PROBLEM TO SOLVE: In the records below, find the lines that include "attributes" and copy each.

THE RECORDS:

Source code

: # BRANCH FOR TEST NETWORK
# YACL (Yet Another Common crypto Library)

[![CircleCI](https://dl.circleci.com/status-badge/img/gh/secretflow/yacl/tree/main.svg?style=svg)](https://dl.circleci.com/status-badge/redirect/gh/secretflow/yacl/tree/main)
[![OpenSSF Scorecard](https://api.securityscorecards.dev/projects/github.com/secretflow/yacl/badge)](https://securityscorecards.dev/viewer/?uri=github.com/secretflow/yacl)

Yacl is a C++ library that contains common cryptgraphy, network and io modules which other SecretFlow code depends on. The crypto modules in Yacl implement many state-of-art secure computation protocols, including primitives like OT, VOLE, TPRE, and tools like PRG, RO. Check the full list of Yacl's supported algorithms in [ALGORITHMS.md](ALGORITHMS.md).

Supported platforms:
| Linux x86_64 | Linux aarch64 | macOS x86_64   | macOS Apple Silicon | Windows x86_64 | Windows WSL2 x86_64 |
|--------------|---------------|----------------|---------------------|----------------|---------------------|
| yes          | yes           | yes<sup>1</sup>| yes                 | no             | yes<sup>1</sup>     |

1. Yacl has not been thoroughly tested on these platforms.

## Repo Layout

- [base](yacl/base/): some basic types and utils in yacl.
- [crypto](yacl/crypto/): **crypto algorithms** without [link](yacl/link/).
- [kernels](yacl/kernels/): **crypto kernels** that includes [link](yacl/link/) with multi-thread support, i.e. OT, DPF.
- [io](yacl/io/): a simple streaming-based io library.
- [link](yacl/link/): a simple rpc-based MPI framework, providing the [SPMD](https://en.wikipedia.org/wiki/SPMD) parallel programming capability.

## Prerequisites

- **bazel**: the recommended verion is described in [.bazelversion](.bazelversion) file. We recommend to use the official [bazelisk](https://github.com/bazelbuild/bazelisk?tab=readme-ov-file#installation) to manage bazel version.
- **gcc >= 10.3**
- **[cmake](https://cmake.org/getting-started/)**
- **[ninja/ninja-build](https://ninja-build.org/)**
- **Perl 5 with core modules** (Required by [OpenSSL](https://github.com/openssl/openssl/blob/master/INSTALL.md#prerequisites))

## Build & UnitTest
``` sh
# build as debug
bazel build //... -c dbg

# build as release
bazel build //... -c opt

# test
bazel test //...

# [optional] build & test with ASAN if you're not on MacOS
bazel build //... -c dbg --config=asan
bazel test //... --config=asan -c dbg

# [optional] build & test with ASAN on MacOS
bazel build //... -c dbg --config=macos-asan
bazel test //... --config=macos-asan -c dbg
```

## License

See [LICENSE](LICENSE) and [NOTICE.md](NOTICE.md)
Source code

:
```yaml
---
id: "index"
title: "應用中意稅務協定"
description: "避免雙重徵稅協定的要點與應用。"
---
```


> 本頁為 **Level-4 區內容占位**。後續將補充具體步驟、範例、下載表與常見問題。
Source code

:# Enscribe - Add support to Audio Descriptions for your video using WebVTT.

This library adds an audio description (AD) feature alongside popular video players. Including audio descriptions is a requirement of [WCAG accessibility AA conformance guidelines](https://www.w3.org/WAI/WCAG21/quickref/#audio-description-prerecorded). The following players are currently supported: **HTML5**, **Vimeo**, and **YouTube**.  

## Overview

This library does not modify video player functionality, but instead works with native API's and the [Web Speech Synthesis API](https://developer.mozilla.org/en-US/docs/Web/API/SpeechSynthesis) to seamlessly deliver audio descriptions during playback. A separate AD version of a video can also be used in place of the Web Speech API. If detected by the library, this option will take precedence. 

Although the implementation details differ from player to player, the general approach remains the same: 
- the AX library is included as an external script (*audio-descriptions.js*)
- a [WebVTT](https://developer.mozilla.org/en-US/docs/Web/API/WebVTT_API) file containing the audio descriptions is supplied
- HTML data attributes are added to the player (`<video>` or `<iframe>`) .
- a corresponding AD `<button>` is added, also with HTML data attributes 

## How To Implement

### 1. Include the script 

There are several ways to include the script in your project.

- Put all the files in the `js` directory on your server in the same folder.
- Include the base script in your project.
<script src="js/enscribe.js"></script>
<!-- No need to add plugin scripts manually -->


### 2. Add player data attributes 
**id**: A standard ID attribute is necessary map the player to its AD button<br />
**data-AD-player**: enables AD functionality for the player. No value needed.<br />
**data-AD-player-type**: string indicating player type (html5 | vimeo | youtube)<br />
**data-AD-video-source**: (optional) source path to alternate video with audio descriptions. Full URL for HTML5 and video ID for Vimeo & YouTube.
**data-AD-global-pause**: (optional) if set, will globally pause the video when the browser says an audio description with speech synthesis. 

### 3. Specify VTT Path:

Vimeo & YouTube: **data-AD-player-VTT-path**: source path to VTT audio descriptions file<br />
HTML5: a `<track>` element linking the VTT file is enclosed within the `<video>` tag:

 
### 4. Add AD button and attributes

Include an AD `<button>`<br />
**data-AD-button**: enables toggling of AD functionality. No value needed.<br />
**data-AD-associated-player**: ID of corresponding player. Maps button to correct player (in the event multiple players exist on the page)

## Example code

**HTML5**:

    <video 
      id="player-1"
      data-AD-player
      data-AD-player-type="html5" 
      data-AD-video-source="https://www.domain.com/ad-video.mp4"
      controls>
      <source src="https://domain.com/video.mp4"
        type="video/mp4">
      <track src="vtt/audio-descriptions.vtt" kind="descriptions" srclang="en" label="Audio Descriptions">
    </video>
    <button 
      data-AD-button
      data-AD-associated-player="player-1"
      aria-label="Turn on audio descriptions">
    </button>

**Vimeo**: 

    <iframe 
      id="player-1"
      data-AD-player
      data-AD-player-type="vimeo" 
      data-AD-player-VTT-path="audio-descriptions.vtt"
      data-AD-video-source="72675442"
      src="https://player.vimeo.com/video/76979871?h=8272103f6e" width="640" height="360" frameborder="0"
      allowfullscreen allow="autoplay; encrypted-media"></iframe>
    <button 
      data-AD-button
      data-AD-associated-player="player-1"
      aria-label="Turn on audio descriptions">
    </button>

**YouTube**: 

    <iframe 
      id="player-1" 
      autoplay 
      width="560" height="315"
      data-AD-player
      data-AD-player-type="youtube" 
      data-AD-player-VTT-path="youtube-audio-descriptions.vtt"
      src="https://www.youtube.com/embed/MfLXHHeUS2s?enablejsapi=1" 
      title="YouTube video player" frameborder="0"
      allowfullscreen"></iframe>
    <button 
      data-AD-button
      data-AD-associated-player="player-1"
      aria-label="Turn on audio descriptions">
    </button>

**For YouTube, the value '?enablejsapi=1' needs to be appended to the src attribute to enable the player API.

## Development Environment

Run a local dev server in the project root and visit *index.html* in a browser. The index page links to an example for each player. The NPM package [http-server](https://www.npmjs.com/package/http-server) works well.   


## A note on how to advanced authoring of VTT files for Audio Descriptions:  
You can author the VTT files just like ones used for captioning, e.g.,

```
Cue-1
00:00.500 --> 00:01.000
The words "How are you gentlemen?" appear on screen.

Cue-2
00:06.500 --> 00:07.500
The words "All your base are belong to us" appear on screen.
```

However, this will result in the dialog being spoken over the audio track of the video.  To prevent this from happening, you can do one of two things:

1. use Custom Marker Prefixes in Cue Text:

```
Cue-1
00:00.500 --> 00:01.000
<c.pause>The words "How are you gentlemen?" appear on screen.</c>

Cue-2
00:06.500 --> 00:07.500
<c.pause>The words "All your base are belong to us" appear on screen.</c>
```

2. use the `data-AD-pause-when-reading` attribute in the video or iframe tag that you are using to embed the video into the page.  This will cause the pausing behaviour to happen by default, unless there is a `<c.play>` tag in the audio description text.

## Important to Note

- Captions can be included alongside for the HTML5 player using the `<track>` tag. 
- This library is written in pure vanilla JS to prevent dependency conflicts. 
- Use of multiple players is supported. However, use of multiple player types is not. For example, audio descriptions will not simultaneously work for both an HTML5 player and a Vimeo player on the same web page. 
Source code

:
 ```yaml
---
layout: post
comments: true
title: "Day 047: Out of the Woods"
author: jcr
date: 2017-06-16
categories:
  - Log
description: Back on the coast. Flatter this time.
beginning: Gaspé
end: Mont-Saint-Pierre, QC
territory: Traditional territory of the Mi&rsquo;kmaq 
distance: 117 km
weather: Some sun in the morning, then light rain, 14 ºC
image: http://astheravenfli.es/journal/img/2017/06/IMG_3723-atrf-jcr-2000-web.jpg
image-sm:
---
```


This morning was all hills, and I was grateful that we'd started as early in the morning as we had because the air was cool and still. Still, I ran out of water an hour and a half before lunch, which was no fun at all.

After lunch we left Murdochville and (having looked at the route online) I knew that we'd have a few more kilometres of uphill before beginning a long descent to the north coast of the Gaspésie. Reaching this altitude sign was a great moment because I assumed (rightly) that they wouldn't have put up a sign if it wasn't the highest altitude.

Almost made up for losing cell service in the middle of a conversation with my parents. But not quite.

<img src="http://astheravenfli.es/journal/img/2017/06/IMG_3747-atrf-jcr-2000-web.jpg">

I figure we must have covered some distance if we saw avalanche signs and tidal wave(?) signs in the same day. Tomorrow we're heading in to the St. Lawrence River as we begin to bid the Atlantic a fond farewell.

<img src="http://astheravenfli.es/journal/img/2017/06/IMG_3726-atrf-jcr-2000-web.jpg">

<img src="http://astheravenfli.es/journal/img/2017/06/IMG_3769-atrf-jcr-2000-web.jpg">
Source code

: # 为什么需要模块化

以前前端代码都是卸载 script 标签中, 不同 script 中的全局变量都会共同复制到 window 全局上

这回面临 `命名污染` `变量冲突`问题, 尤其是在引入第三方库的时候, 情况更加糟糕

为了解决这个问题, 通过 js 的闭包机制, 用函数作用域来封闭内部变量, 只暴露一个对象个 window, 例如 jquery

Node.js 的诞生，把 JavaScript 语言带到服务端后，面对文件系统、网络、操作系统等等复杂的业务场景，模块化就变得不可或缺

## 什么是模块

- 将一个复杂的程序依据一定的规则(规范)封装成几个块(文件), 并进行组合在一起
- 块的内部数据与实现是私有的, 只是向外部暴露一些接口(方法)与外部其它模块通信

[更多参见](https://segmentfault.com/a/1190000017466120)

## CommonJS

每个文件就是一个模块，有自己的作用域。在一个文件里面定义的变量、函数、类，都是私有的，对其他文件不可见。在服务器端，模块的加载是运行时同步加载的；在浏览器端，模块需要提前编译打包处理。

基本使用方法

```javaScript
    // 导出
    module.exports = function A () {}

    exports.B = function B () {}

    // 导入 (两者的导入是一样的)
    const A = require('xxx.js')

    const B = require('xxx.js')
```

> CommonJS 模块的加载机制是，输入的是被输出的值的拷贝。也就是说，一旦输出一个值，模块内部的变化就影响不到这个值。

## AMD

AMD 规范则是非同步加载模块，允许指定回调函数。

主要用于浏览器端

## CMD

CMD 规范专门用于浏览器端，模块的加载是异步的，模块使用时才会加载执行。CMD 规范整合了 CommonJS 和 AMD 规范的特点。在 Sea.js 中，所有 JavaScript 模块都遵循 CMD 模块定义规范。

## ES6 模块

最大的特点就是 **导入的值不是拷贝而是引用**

REPLY:
- HTML data attributes are added to the player (`<video>` or `<iframe>`) .
- a corresponding AD `<button>` is added, also with HTML data attributes 
### 2. Add player data attributes 
### 4. Add AD button and attributes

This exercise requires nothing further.